Any ideas what could cause this? Anyone had the same issue? I’ll take a look at the code later to see if I can find anything.

Actually, I missed something:

{
    "level": "debug",
    "id": "sha256:4c8c3896c3ef63a297f6d7e77c79455b078b22d011d5bf892a494a2a38e98f22",
    "size": "139.8MB",
    "created": 1524781712,
    "image": [
        "clojure:lein-2.8.1-alpine"
    ],
    "time": "2018-04-27T13:46:14Z",
    "message": "remove image"
}

This was the last log before all I got was “image used, update cache” messages.

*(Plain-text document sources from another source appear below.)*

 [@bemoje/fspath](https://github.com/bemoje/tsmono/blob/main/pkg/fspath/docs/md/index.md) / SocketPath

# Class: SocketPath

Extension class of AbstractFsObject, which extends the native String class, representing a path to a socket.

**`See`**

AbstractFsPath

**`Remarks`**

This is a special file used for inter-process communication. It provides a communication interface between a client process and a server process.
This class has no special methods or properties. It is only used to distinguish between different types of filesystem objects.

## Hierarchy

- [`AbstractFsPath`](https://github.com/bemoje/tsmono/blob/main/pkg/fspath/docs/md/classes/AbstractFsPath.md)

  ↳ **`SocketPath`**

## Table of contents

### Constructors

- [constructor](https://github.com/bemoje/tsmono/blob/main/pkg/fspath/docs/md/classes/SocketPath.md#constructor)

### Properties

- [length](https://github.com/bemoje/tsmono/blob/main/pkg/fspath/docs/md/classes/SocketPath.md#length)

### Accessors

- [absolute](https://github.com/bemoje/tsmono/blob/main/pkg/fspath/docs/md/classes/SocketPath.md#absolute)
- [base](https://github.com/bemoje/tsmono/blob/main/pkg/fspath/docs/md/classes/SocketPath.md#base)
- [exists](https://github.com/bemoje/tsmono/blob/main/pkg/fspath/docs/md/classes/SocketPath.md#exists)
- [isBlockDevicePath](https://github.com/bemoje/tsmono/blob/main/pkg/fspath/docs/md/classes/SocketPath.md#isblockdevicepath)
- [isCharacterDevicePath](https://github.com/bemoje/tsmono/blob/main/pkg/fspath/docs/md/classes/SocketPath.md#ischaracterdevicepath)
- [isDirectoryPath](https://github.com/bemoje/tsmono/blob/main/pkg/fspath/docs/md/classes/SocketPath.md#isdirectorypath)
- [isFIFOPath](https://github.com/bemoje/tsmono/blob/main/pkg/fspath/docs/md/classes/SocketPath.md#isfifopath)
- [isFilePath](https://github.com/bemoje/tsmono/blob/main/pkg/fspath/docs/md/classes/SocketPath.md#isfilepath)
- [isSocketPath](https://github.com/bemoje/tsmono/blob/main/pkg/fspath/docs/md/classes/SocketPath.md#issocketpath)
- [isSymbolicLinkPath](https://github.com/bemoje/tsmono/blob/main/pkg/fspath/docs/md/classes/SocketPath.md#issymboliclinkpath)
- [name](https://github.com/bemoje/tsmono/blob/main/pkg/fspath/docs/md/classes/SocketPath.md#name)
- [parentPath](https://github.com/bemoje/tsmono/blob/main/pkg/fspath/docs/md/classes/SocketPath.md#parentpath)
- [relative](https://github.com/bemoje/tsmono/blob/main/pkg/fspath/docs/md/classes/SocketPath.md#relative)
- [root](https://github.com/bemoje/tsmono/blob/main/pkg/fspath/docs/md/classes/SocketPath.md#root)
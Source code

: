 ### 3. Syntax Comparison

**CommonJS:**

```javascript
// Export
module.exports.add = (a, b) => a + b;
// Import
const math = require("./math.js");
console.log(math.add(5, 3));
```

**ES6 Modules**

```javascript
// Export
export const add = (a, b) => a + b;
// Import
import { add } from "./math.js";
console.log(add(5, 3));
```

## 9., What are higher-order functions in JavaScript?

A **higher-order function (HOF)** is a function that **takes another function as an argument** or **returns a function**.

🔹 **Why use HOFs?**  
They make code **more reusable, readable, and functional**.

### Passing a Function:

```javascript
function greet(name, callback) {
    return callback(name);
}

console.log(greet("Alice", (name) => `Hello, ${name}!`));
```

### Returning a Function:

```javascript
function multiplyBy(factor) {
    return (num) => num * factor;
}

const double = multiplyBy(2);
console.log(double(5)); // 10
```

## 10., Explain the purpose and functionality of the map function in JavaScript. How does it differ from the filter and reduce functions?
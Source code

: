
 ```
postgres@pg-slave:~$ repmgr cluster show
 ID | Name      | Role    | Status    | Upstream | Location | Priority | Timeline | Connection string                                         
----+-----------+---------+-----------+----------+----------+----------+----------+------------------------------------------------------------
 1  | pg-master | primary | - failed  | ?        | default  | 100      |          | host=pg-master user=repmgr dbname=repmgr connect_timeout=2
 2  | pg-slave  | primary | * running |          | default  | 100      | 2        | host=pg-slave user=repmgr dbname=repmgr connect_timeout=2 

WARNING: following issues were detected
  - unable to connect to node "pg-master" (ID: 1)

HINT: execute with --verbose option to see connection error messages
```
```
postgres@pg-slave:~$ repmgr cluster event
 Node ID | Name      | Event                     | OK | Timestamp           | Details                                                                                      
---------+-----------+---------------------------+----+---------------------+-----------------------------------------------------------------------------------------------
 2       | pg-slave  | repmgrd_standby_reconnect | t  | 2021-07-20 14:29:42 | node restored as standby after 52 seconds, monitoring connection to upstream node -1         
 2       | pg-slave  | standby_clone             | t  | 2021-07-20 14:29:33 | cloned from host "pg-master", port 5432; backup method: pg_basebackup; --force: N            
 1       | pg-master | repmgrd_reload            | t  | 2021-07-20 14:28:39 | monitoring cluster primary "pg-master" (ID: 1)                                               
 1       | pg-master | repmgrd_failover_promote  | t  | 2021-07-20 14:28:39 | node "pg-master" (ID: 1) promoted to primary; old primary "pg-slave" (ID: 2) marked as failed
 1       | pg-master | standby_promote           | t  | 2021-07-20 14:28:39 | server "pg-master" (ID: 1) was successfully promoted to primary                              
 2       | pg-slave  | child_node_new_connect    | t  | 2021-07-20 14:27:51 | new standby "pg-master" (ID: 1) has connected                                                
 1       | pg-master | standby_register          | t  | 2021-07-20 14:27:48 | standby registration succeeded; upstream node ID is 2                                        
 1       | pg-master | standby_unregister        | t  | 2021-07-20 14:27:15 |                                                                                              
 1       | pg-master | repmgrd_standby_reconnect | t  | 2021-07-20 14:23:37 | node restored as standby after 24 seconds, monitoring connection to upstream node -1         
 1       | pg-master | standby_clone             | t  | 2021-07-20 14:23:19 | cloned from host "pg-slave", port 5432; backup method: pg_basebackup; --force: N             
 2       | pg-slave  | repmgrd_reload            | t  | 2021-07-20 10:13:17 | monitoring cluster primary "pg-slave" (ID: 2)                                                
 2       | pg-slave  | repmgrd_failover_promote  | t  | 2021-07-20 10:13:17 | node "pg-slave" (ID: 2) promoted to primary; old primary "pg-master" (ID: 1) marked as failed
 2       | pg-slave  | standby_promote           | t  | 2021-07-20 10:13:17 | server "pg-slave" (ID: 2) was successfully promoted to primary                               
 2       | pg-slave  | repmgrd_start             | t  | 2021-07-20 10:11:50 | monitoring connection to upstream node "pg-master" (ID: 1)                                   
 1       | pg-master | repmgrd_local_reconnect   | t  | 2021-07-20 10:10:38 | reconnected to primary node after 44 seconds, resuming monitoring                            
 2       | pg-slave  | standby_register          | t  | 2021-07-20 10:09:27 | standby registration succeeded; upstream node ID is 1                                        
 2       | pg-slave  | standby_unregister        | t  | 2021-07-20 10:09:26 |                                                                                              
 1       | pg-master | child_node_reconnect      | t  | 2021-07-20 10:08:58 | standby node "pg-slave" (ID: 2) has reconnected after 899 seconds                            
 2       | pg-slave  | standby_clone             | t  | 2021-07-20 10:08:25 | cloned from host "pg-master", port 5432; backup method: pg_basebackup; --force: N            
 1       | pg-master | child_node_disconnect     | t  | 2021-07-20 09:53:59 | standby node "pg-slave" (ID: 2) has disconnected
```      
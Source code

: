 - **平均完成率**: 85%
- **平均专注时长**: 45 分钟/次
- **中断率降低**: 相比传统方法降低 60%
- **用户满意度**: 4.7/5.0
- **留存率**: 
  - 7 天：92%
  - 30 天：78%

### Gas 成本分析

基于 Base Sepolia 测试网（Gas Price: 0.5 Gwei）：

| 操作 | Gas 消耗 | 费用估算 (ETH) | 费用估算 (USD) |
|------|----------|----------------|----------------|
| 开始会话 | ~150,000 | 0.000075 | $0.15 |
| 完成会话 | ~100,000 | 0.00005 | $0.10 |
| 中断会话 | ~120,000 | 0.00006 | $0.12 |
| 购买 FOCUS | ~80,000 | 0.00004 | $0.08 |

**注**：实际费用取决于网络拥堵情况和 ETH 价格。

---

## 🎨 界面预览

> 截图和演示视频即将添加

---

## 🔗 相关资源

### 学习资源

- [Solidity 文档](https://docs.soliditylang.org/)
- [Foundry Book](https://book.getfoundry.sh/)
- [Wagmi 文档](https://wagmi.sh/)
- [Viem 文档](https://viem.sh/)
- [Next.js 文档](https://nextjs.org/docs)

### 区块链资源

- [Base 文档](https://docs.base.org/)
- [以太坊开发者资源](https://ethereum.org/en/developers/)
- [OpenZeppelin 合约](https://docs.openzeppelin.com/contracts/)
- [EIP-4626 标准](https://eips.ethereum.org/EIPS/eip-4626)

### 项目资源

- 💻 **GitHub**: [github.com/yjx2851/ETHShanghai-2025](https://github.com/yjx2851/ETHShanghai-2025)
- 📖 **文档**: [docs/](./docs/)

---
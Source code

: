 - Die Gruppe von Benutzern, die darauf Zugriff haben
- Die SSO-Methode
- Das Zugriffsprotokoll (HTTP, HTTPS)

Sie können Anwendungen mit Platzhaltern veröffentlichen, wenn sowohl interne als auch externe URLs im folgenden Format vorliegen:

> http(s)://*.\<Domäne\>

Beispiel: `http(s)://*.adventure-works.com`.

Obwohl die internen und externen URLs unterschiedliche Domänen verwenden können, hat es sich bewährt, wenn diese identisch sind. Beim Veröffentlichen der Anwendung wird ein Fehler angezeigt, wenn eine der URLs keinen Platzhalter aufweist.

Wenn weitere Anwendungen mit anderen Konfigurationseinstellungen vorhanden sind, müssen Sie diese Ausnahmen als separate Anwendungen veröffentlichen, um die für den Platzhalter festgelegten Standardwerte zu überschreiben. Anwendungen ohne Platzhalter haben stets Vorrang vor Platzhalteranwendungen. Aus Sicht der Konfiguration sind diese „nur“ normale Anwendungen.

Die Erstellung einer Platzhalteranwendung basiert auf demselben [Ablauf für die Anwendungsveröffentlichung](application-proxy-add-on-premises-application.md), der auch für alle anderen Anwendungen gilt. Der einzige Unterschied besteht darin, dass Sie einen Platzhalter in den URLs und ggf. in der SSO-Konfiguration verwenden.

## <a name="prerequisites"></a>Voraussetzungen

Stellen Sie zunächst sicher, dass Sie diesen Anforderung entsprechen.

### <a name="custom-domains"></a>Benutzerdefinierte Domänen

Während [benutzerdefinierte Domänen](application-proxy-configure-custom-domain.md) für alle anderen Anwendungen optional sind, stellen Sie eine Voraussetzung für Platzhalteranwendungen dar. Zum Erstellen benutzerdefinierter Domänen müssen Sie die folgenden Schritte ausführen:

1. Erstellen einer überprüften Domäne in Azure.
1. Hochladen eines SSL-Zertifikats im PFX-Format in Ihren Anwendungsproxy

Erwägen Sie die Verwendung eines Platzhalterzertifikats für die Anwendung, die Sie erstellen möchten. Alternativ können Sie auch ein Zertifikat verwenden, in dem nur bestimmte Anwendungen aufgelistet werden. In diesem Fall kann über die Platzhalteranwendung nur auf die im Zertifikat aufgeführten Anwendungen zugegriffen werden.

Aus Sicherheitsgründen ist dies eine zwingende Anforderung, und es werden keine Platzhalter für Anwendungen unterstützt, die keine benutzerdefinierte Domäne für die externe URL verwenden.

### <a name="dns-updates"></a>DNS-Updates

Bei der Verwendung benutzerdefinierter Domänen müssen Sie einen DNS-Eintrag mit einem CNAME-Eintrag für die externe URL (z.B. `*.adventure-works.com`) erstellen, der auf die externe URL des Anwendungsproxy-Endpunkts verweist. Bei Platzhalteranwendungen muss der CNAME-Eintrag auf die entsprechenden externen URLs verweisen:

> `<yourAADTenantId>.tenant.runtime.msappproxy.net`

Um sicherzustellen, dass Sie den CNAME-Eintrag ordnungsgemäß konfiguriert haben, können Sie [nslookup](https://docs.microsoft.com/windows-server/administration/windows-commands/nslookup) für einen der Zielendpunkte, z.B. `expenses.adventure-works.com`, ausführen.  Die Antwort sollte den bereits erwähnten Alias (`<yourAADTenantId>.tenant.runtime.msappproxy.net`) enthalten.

Looking at the code it should either log an info or an error message after this, depending if it managed to delete the images or not. But it never did.

Something tells me that the docker remove call got stuck for some reason (that wouldn’t be the first time I see Docker freezing). Maybe some kind of timeout would be in order?

Anyway I only got this once after running several gcs for a couple weeks, will keep monitoring them and see if the issue repeats…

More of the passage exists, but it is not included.